*Task prompt*
Lines below that include the word "Mantel" should each be copied.

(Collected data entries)
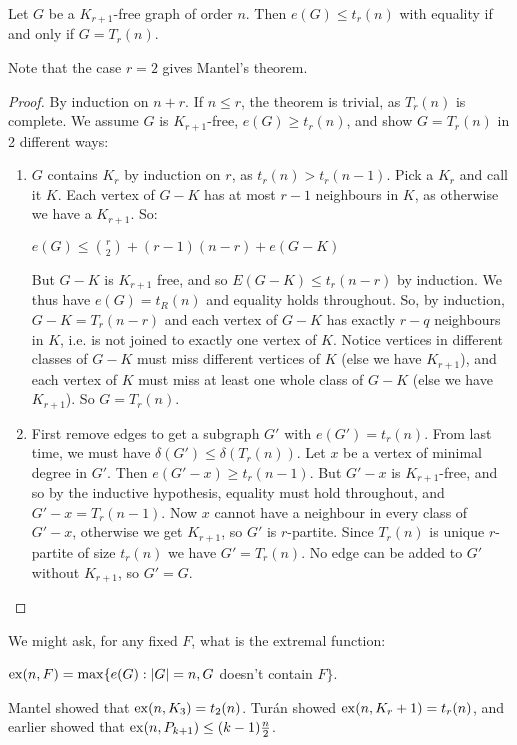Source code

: \documentclass[10pt,a4paper]{article}
\begin{document}
\begin{theorem}[Tur\'an 1941]
Let $G$ be a $K_{r+1}$-free graph of order $n$. Then $e(G) \leq t_r(n)$ with equality if and only if $G=T_r(n)$.
\end{theorem}
Note that the case $r=2$ gives Mantel's theorem.
\begin{proof}
By induction on $n+r$. If $n \leq r$, the theorem is trivial, as $T_r(n)$ is complete. We assume $G$ is $K_{r+1}$-free, $e(G) \geq t_r(n)$, and show $G=T_r(n)$ in 2 different ways:
\begin{enumerate}
\item $G$ contains $K_r$ by induction on $r$, as $t_r(n) > t_r(n-1)$. Pick a $K_r$ and call it $K$. Each vertex of $G-K$ has at most $r-1$ neighbours in $K$, as otherwise we have a $K_{r+1}$. So:
\begin{center}
$e(G) \leq \binom{r}{2} + (r-1)(n-r) + e(G-K)$
\end{center}
But $G-K$ is $K_{r+1}$ free, and so $E(G-K) \leq t_r(n-r)$ by induction. We thus have $e(G) = t_R(n)$ and equality holds throughout. So, by induction, $G-K = T_r(n-r)$ and each vertex of $G-K$ has exactly $r-q$ neighbours in $K$, i.e. is not joined to exactly one vertex of $K$. Notice vertices in different classes of $G-K$ must miss different vertices of $K$ (else we have $K_{r+1}$), and each vertex of $K$ must miss at least one whole class of $G-K$ (else we have $K_{r+1}$). So $G = T_r(n)$.

\item First remove edges to get a subgraph $G'$ with $e(G') = t_r(n)$. From last time, we must have $\delta(G') \leq \delta(T_r(n))$. Let $x$ be a vertex of minimal degree in $G'$. Then $e(G'-x) \geq t_r(n-1)$. But $G'-x$ is $K_{r+1}$-free, and so by the inductive hypothesis, equality must hold throughout, and $G'-x=T_r(n-1)$. Now $x$ cannot have a neighbour in every class of $G'-x$, otherwise we get $K_{r+1}$, so $G'$ is $r$-partite. Since $T_r(n)$ is unique $r$-partite of size $t_r(n)$ we have $G'=T_r(n)$. No edge can be added to $G'$ without $K_{r+1}$, so $G'=G$. 
\end{enumerate}
\end{proof}

We might ask, for any fixed $F$, what is the extremal function:
\begin{center}
$\operatorname{ex}(n,F) = \max\{e(G) : |G|=n, G $ doesn't contain $F\}$. 
\end{center}
Mantel showed that $\operatorname{ex}(n,K_3)=t_2(n)$. Tur\'an showed $\operatorname{ex}(n,K_r+1)=t_r(n)$, and earlier showed that $\operatorname{ex}(n,P_{k+1}) \leq (k-1)\frac{n}{2}$.
\end{document}

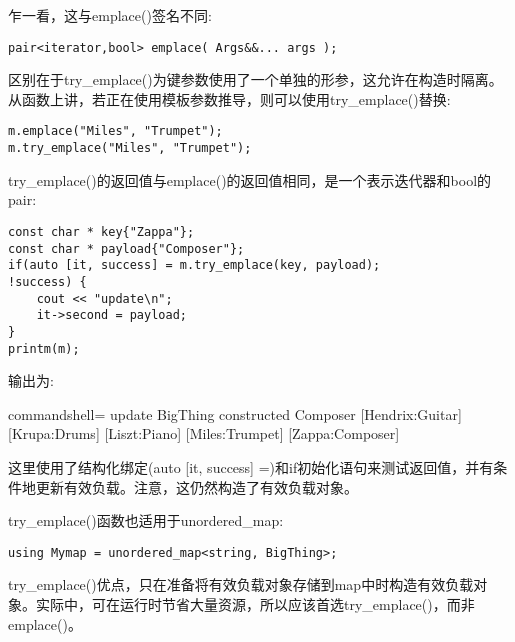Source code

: 乍一看，这与emplace()签名不同:

\begin{lstlisting}[style=styleCXX]
pair<iterator,bool> emplace( Args&&... args );
\end{lstlisting}

区别在于try\_emplace()为键参数使用了一个单独的形参，这允许在构造时隔离。从函数上讲，若正在使用模板参数推导，则可以使用try\_emplace()替换:

\begin{lstlisting}[style=styleCXX]
m.emplace("Miles", "Trumpet");
m.try_emplace("Miles", "Trumpet");
\end{lstlisting}

try\_emplace()的返回值与emplace()的返回值相同，是一个表示迭代器和bool的pair:

\begin{lstlisting}[style=styleCXX]
const char * key{"Zappa"};
const char * payload{"Composer"};
if(auto [it, success] = m.try_emplace(key, payload);
!success) {
	cout << "update\n";
	it->second = payload;
}
printm(m);
\end{lstlisting}

输出为:

\begin{tcblisting}{commandshell={}}
update
BigThing constructed Composer
[Hendrix:Guitar] [Krupa:Drums] [Liszt:Piano] [Miles:Trumpet]
[Zappa:Composer]
\end{tcblisting}

这里使用了结构化绑定(auto [it, success] =)和if初始化语句来测试返回值，并有条件地更新有效负载。注意，这仍然构造了有效负载对象。

try\_emplace()函数也适用于unordered\_map:

\begin{lstlisting}[style=styleCXX]
using Mymap = unordered_map<string, BigThing>;
\end{lstlisting}

try\_emplace()优点，只在准备将有效负载对象存储到map中时构造有效负载对象。实际中，可在运行时节省大量资源，所以应该首选try\_emplace()，而非emplace()。




















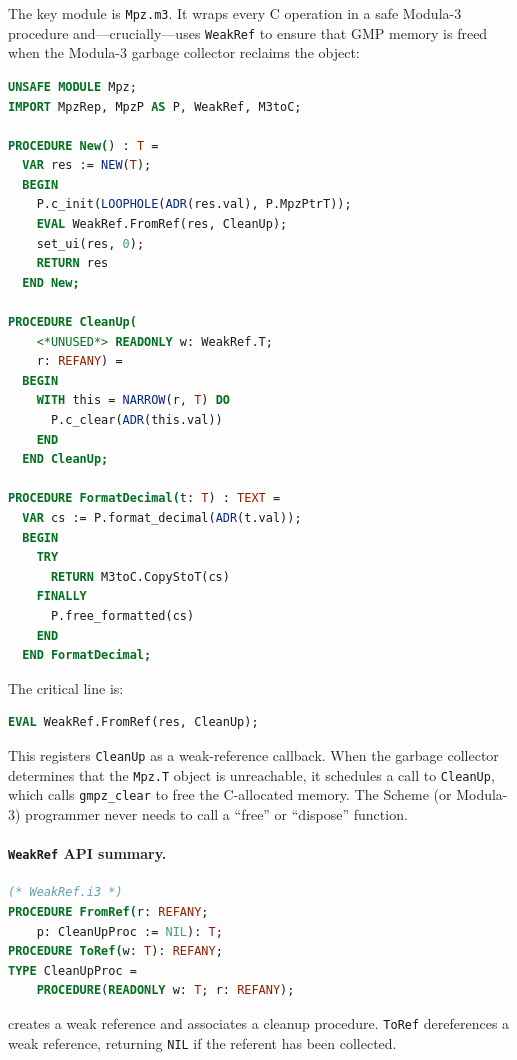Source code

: \documentclass[12pt]{report}
\begin{document}
The key module is {\tt Mpz.m3}.  It wraps every C operation in a
safe Modula-3 procedure and---crucially---uses {\tt WeakRef} to
ensure that GMP memory is freed when the Modula-3 garbage collector
reclaims the object:

\begin{lstlisting}[language=Modula3]
UNSAFE MODULE Mpz;
IMPORT MpzRep, MpzP AS P, WeakRef, M3toC;

PROCEDURE New() : T =
  VAR res := NEW(T);
  BEGIN
    P.c_init(LOOPHOLE(ADR(res.val), P.MpzPtrT));
    EVAL WeakRef.FromRef(res, CleanUp);
    set_ui(res, 0);
    RETURN res
  END New;

PROCEDURE CleanUp(
    <*UNUSED*> READONLY w: WeakRef.T;
    r: REFANY) =
  BEGIN
    WITH this = NARROW(r, T) DO
      P.c_clear(ADR(this.val))
    END
  END CleanUp;

PROCEDURE FormatDecimal(t: T) : TEXT =
  VAR cs := P.format_decimal(ADR(t.val));
  BEGIN
    TRY
      RETURN M3toC.CopyStoT(cs)
    FINALLY
      P.free_formatted(cs)
    END
  END FormatDecimal;
\end{lstlisting}

\noindent The critical line is:
\begin{lstlisting}[language=Modula3]
EVAL WeakRef.FromRef(res, CleanUp);
\end{lstlisting}

\noindent This registers {\tt CleanUp} as a weak-reference callback.
When the garbage collector determines that the {\tt Mpz.T} object is
unreachable, it schedules a call to {\tt CleanUp}, which calls
{\tt gmpz\_clear} to free the C-allocated memory.  The Scheme (or
Modula-3) programmer never needs to call a ``free'' or ``dispose''
function.

\paragraph{{\tt WeakRef} API summary.}

\begin{lstlisting}[language=Modula3]
(* WeakRef.i3 *)
PROCEDURE FromRef(r: REFANY;
    p: CleanUpProc := NIL): T;
PROCEDURE ToRef(w: T): REFANY;
TYPE CleanUpProc =
    PROCEDURE(READONLY w: T; r: REFANY);
\end{lstlisting}

 creates a weak reference and associates
a cleanup procedure.  {\tt ToRef} dereferences a weak reference,
returning {\tt NIL} if the referent has been collected.
\end{document}
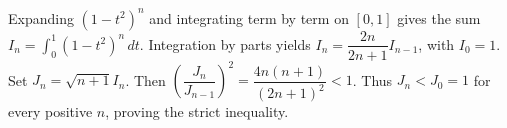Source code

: Expanding $(1-t^2)^n$ and integrating term by term on $[0,1]$ gives the sum $I_n=\int_0^1(1-t^2)^n\,dt$. Integration by parts yields $I_n=\dfrac{2n}{2n+1}I_{n-1}$, with $I_0=1$. Set $J_n=\sqrt{n+1}I_n$. Then $\left(\dfrac{J_n}{J_{n-1}}\right)^2=\dfrac{4n(n+1)}{(2n+1)^2}<1$. Thus $J_n<J_0=1$ for every positive $n$, proving the strict inequality.
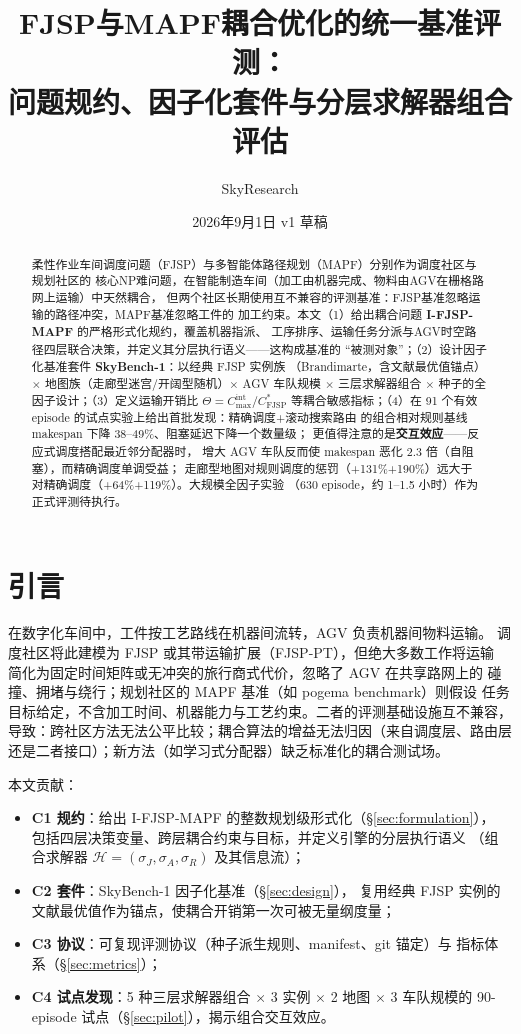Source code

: \documentclass[UTF8,12pt,a4paper]{ctexart}
\title{FJSP与MAPF耦合优化的统一基准评测：\\问题规约、因子化套件与分层求解器组合评估}
\author{SkyResearch}
\date{2026年9月1日 \quad v1 草稿}
\newcommand{\Cmax}{C_{\max}}
\begin{document}
\maketitle

\begin{abstract}
柔性作业车间调度问题（FJSP）与多智能体路径规划（MAPF）分别作为调度社区与规划社区的
核心NP难问题，在智能制造车间（加工由机器完成、物料由AGV在栅格路网上运输）中天然耦合，
但两个社区长期使用互不兼容的评测基准：FJSP基准忽略运输的路径冲突，MAPF基准忽略工件的
加工约束。本文（1）给出耦合问题 \textbf{I-FJSP-MAPF} 的严格形式化规约，覆盖机器指派、
工序排序、运输任务分派与AGV时空路径四层联合决策，并定义其分层执行语义——这构成基准的
``被测对象''；（2）设计因子化基准套件 \textbf{SkyBench-1}：以经典 FJSP 实例族
（Brandimarte，含文献最优值锚点）$\times$ 地图族（走廊型迷宫/开阔型随机）$\times$
AGV 车队规模 $\times$ 三层求解器组合 $\times$ 种子的全因子设计；（3）定义运输开销比
$\Theta=\Cmax^{\text{int}}/C^{*}_{\text{FJSP}}$ 等耦合敏感指标；（4）在 91 个有效 episode 的试点实验上给出首批发现：精确调度+滚动搜索路由
的组合相对规则基线 makespan 下降 38--49\%、阻塞延迟下降一个数量级；
更值得注意的是\textbf{交互效应}——反应式调度搭配最近邻分配器时，
增大 AGV 车队反而使 makespan 恶化 2.3 倍（自阻塞），而精确调度单调受益；
走廊型地图对规则调度的惩罚（+131\%\raisebox{-.4ex}{$\sim$}+190\%）远大于
对精确调度（+64\%\raisebox{-.4ex}{$\sim$}+119\%）。大规模全因子实验
（630 episode，约 1--1.5 小时）作为正式评测待执行。
\end{abstract}

\section{引言}

在数字化车间中，工件按工艺路线在机器间流转，AGV 负责机器间物料运输。
调度社区将此建模为 FJSP 或其带运输扩展（FJSP-PT），但绝大多数工作将运输
简化为固定时间矩阵或无冲突的旅行商式代价，忽略了 AGV 在共享路网上的
碰撞、拥堵与绕行；规划社区的 MAPF 基准（如 pogema benchmark）则假设
任务目标给定，不含加工时间、机器能力与工艺约束。二者的评测基础设施互不兼容，
导致：跨社区方法无法公平比较；耦合算法的增益无法归因（来自调度层、路由层
还是二者接口）；新方法（如学习式分配器）缺乏标准化的耦合测试场。

本文贡献：
\begin{itemize}
  \item \textbf{C1 规约}：给出 I-FJSP-MAPF 的整数规划级形式化（\S\ref{sec:formulation}），
    包括四层决策变量、跨层耦合约束与目标，并定义引擎的分层执行语义
    （组合求解器 $\mathcal{H}=(\sigma_J,\sigma_A,\sigma_R)$ 及其信息流）；
  \item \textbf{C2 套件}：SkyBench-1 因子化基准（\S\ref{sec:design}），
    复用经典 FJSP 实例的文献最优值作为锚点，使耦合开销第一次可被无量纲度量；
  \item \textbf{C3 协议}：可复现评测协议（种子派生规则、manifest、git 锚定）与
    指标体系（\S\ref{sec:metrics}）；
  \item \textbf{C4 试点发现}：5 种三层求解器组合 $\times$ 3 实例 $\times$ 2 地图
    $\times$ 3 车队规模的 90-episode 试点（\S\ref{sec:pilot}），揭示组合交互效应。
\end{itemize}
\end{document}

*Response area*
Note that the case $r=2$ gives Mantel's theorem.
Mantel showed that $\operatorname{ex}(n,K_3)=t_2(n)$. Tur\'an showed $\operatorname{ex}(n,K_r+1)=t_r(n)$, and earlier showed that $\operatorname{ex}(n,P_{k+1}) \leq (k-1)\frac{n}{2}$.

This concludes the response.